WHAT TO PRODUCE – Examine the entries and show every line in which the word "type" is found.

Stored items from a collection
▬▬▬▬▬▬▬▬▬▬
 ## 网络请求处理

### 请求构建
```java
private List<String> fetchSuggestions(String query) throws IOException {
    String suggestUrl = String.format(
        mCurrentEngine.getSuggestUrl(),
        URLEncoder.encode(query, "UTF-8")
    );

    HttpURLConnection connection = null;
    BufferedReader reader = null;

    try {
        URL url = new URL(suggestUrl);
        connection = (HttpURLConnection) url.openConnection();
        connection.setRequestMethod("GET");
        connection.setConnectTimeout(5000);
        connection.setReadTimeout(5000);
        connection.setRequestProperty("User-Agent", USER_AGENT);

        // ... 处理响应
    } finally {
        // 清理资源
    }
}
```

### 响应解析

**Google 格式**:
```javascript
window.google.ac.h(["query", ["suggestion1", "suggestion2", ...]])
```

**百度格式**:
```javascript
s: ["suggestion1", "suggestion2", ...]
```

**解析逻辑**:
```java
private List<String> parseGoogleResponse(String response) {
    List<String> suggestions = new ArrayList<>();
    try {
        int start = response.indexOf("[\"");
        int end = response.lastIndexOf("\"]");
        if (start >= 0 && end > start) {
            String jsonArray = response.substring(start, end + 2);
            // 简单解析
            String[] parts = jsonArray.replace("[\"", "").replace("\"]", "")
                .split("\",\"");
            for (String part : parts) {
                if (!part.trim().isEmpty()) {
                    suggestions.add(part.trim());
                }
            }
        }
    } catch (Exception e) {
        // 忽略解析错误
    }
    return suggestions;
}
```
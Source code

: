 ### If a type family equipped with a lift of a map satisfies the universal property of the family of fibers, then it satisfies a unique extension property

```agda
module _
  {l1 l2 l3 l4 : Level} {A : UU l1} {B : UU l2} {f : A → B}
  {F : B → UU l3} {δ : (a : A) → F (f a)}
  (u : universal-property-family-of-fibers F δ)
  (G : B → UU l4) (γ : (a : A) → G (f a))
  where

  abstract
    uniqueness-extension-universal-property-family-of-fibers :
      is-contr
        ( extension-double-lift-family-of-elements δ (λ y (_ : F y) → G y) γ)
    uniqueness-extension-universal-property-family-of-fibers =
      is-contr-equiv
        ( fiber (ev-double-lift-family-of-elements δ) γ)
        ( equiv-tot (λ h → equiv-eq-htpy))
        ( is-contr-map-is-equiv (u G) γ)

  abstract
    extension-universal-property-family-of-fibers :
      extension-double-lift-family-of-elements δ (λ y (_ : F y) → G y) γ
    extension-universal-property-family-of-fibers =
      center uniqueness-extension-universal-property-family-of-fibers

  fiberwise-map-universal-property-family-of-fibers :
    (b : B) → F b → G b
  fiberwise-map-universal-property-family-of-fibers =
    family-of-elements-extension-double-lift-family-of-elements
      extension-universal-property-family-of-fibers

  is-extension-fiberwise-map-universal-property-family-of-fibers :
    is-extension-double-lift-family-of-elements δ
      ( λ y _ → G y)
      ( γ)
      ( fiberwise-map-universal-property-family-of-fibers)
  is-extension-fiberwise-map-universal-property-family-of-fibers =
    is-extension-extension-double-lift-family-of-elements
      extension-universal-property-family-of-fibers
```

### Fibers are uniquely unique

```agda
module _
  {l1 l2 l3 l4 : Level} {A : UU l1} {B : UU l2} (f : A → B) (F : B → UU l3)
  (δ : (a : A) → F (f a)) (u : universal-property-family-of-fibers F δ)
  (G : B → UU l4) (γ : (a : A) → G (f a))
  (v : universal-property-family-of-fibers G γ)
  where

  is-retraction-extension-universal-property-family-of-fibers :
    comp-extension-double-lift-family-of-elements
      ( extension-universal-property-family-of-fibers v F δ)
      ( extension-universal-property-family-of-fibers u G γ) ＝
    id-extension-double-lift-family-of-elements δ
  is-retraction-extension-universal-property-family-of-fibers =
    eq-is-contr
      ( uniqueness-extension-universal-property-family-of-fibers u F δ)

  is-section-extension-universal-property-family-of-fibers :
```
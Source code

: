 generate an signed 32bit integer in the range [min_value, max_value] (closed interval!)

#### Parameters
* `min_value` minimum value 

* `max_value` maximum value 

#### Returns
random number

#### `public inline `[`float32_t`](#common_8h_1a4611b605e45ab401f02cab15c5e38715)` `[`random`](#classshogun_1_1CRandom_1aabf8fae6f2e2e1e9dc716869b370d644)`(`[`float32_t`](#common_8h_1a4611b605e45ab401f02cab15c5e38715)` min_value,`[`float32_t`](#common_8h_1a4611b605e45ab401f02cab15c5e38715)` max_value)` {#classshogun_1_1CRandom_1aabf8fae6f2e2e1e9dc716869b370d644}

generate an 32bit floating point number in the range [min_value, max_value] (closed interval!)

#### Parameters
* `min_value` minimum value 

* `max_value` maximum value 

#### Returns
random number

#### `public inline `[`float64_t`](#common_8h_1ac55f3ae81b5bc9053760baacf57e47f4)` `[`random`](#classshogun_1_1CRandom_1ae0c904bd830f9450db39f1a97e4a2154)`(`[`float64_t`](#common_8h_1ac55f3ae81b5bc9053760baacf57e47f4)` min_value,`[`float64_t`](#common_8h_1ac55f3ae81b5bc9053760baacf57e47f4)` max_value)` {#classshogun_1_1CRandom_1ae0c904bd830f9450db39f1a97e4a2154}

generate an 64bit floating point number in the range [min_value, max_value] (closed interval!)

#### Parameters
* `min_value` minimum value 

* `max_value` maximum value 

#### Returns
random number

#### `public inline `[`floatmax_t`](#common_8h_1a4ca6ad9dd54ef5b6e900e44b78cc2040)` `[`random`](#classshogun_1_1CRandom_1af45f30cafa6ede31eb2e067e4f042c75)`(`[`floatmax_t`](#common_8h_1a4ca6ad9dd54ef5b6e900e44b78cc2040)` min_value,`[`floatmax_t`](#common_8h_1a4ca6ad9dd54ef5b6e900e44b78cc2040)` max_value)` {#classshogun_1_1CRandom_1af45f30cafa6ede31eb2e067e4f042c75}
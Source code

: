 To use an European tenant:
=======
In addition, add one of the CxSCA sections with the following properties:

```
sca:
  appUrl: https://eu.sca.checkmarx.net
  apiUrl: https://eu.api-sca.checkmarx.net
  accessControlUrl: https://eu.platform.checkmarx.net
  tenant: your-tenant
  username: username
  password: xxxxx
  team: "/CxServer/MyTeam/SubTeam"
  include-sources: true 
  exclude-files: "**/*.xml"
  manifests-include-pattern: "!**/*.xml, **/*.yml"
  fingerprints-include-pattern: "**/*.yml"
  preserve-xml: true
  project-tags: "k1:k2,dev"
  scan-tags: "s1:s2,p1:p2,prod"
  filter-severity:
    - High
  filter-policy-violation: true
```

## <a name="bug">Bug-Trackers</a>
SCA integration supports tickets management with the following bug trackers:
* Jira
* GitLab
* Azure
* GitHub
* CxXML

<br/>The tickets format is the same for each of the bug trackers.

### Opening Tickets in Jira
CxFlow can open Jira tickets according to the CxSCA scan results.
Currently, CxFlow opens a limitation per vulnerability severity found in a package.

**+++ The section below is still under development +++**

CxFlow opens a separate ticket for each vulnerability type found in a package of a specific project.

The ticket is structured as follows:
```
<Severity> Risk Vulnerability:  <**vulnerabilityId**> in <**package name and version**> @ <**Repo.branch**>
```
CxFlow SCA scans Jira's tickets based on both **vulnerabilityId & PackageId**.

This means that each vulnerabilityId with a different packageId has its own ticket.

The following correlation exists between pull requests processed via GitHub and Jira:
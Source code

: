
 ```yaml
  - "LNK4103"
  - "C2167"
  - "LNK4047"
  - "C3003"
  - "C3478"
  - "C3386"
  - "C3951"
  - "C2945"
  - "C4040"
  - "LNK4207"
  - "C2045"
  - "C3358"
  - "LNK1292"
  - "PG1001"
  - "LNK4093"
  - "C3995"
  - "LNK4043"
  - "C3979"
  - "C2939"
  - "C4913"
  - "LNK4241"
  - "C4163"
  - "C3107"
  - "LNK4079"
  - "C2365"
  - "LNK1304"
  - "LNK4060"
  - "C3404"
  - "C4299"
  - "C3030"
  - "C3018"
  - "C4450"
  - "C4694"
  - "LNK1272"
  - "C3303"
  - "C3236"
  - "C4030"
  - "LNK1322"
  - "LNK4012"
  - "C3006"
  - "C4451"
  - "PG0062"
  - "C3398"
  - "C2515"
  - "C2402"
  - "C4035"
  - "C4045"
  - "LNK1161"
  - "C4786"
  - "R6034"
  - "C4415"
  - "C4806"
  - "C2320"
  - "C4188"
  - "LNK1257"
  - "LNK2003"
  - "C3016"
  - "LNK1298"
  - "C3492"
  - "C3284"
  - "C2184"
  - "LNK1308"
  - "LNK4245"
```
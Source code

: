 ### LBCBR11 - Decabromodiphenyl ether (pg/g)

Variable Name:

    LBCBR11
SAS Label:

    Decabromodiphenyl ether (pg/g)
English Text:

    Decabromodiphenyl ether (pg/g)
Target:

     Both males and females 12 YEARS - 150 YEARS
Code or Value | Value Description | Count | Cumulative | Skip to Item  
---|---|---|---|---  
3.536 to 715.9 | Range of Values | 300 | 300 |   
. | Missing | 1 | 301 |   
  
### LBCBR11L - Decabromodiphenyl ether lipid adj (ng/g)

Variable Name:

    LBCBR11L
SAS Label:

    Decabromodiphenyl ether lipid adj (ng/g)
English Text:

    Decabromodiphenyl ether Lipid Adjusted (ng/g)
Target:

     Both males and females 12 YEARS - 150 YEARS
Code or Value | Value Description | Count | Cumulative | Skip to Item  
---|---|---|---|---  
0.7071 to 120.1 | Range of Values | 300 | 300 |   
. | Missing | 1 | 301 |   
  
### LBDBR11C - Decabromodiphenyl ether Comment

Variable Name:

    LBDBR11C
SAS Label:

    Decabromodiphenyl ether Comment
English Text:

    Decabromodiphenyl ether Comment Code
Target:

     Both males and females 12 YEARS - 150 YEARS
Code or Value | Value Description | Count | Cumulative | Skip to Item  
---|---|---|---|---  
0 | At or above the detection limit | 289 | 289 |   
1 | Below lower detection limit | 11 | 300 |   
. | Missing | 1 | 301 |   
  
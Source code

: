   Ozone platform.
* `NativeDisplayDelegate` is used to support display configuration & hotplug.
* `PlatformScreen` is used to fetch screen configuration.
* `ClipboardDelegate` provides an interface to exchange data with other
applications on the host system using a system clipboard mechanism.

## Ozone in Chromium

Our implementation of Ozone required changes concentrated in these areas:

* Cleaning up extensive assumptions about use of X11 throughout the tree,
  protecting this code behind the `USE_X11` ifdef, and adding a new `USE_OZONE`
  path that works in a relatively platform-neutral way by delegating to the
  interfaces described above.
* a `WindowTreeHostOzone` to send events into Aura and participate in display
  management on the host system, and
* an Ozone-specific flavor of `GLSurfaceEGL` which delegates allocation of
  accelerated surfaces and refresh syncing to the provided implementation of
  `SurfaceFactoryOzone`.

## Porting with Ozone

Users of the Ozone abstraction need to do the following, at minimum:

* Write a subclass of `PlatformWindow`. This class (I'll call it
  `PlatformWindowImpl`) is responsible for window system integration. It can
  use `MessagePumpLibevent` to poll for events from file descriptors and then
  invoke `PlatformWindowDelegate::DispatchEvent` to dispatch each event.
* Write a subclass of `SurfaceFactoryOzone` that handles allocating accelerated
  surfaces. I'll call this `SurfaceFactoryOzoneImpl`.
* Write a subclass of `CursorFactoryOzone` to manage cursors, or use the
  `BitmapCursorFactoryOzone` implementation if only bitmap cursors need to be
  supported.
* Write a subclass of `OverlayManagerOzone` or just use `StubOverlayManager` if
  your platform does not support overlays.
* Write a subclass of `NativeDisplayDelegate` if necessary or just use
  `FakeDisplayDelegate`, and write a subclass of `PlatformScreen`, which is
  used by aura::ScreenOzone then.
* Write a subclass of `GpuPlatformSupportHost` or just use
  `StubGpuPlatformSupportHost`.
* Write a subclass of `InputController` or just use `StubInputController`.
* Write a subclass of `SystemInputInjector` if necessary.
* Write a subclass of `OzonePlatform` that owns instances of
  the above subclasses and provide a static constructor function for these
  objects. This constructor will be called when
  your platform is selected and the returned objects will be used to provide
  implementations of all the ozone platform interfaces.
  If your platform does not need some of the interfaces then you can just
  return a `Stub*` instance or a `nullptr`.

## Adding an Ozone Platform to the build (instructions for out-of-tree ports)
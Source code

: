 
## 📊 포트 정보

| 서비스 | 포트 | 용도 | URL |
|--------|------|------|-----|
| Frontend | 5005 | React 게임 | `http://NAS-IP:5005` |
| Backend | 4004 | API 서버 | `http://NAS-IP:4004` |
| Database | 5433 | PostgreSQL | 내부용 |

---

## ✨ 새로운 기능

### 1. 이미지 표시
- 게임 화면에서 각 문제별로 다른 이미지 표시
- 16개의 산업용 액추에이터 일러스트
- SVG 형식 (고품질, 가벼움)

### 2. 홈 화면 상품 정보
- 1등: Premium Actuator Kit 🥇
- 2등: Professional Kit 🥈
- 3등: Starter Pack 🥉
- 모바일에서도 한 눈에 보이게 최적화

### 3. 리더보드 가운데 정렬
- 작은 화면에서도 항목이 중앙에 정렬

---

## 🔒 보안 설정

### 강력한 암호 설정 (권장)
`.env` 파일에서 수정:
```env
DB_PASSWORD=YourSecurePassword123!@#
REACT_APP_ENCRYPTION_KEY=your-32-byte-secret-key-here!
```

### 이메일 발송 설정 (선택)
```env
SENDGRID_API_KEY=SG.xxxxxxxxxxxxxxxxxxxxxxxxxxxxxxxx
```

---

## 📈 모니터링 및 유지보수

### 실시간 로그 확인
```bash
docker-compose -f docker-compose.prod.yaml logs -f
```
▬▬▬▬▬▬▬▬▬▬
SOLUTION TO THIS EXERCISE –
: ### If a type family equipped with a lift of a map satisfies the universal property of the family of fibers, then it satisfies a unique extension property
CxFlow opens a separate ticket for each vulnerability type found in a package of a specific project.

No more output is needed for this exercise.